[Extracted records]
───

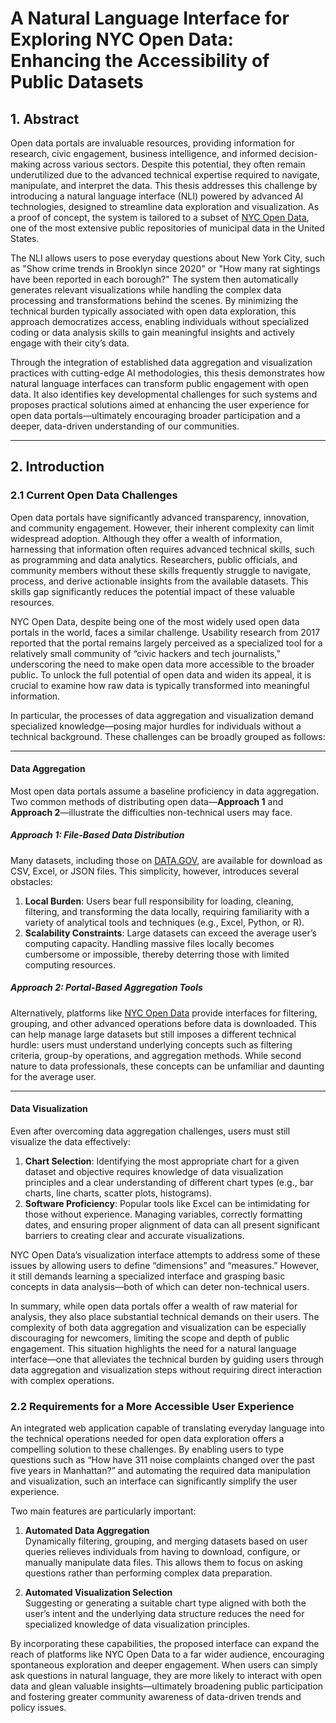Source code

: # A Natural Language Interface for Exploring NYC Open Data: Enhancing the Accessibility of Public Datasets

## 1. Abstract
Open data portals are invaluable resources, providing information for research, civic engagement, business intelligence, and informed decision-making across various sectors. Despite this potential, they often remain underutilized due to the advanced technical expertise required to navigate, manipulate, and interpret the data. This thesis addresses this challenge by introducing a natural language interface (NLI) powered by advanced AI technologies, designed to streamline data exploration and visualization. As a proof of concept, the system is tailored to a subset of [NYC Open Data](https://opendata.cityofnewyork.us/), one of the most extensive public repositories of municipal data in the United States.

The NLI allows users to pose everyday questions about New York City, such as "Show crime trends in Brooklyn since 2020" or "How many rat sightings have been reported in each borough?" The system then automatically generates relevant visualizations while handling the complex data processing and transformations behind the scenes. By minimizing the technical burden typically associated with open data exploration, this approach democratizes access, enabling individuals without specialized coding or data analysis skills to gain meaningful insights and actively engage with their city’s data.

Through the integration of established data aggregation and visualization practices with cutting-edge AI methodologies, this thesis demonstrates how natural language interfaces can transform public engagement with open data. It also identifies key developmental challenges for such systems and proposes practical solutions aimed at enhancing the user experience for open data portals—ultimately encouraging broader participation and a deeper, data-driven understanding of our communities.

---

## 2. Introduction

### 2.1 Current Open Data Challenges
Open data portals have significantly advanced transparency, innovation, and community engagement. However, their inherent complexity can limit widespread adoption. Although they offer a wealth of information, harnessing that information often requires advanced technical skills, such as programming and data analytics. Researchers, public officials, and community members without these skills frequently struggle to navigate, process, and derive actionable insights from the available datasets. This skills gap significantly reduces the potential impact of these valuable resources.

NYC Open Data, despite being one of the most widely used open data portals in the world, faces a similar challenge. Usability research from 2017 reported that the portal remains largely perceived as a specialized tool for a relatively small community of “civic hackers and tech journalists,” underscoring the need to make open data more accessible to the broader public. To unlock the full potential of open data and widen its appeal, it is crucial to examine how raw data is typically transformed into meaningful information.

In particular, the processes of data aggregation and visualization demand specialized knowledge—posing major hurdles for individuals without a technical background. These challenges can be broadly grouped as follows:

---

#### Data Aggregation
Most open data portals assume a baseline proficiency in data aggregation. Two common methods of distributing open data—**Approach 1** and **Approach 2**—illustrate the difficulties non-technical users may face.

##### Approach 1: File-Based Data Distribution
Many datasets, including those on [DATA.GOV](https://data.gov/), are available for download as CSV, Excel, or JSON files. This simplicity, however, introduces several obstacles:

1. **Local Burden**: Users bear full responsibility for loading, cleaning, filtering, and transforming the data locally, requiring familiarity with a variety of analytical tools and techniques (e.g., Excel, Python, or R).  
2. **Scalability Constraints**: Large datasets can exceed the average user’s computing capacity. Handling massive files locally becomes cumbersome or impossible, thereby deterring those with limited computing resources.

##### Approach 2: Portal-Based Aggregation Tools
Alternatively, platforms like [NYC Open Data](https://opendata.cityofnewyork.us/) provide interfaces for filtering, grouping, and other advanced operations before data is downloaded. This can help manage large datasets but still imposes a different technical hurdle: users must understand underlying concepts such as filtering criteria, group-by operations, and aggregation methods. While second nature to data professionals, these concepts can be unfamiliar and daunting for the average user.

---

#### Data Visualization
Even after overcoming data aggregation challenges, users must still visualize the data effectively:

1. **Chart Selection**: Identifying the most appropriate chart for a given dataset and objective requires knowledge of data visualization principles and a clear understanding of different chart types (e.g., bar charts, line charts, scatter plots, histograms).  
2. **Software Proficiency**: Popular tools like Excel can be intimidating for those without experience. Managing variables, correctly formatting dates, and ensuring proper alignment of data can all present significant barriers to creating clear and accurate visualizations.

NYC Open Data’s visualization interface attempts to address some of these issues by allowing users to define “dimensions” and “measures.” However, it still demands learning a specialized interface and grasping basic concepts in data analysis—both of which can deter non-technical users.

In summary, while open data portals offer a wealth of raw material for analysis, they also place substantial technical demands on their users. The complexity of both data aggregation and visualization can be especially discouraging for newcomers, limiting the scope and depth of public engagement. This situation highlights the need for a natural language interface—one that alleviates the technical burden by guiding users through data aggregation and visualization steps without requiring direct interaction with complex operations.

### 2.2 Requirements for a More Accessible User Experience
An integrated web application capable of translating everyday language into the technical operations needed for open data exploration offers a compelling solution to these challenges. By enabling users to type questions such as “How have 311 noise complaints changed over the past five years in Manhattan?” and automating the required data manipulation and visualization, such an interface can significantly simplify the user experience.

Two main features are particularly important:

1. **Automated Data Aggregation**  
   Dynamically filtering, grouping, and merging datasets based on user queries relieves individuals from having to download, configure, or manually manipulate data files. This allows them to focus on asking questions rather than performing complex data preparation.  

2. **Automated Visualization Selection**  
   Suggesting or generating a suitable chart type aligned with both the user’s intent and the underlying data structure reduces the need for specialized knowledge of data visualization principles.

By incorporating these capabilities, the proposed interface can expand the reach of platforms like NYC Open Data to a far wider audience, encouraging spontaneous exploration and deeper engagement. When users can simply ask questions in natural language, they are more likely to interact with open data and glean valuable insights—ultimately broadening public participation and fostering greater community awareness of data-driven trends and policy issues.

───

A complete answer gives every line of the records holding "Selection".

1. **Chart Selection**: Identifying the most appropriate chart for a given dataset and objective requires knowledge of data visualization principles and a clear understanding of different chart types (e.g., bar charts, line charts, scatter plots, histograms).  
2. **Automated Visualization Selection**  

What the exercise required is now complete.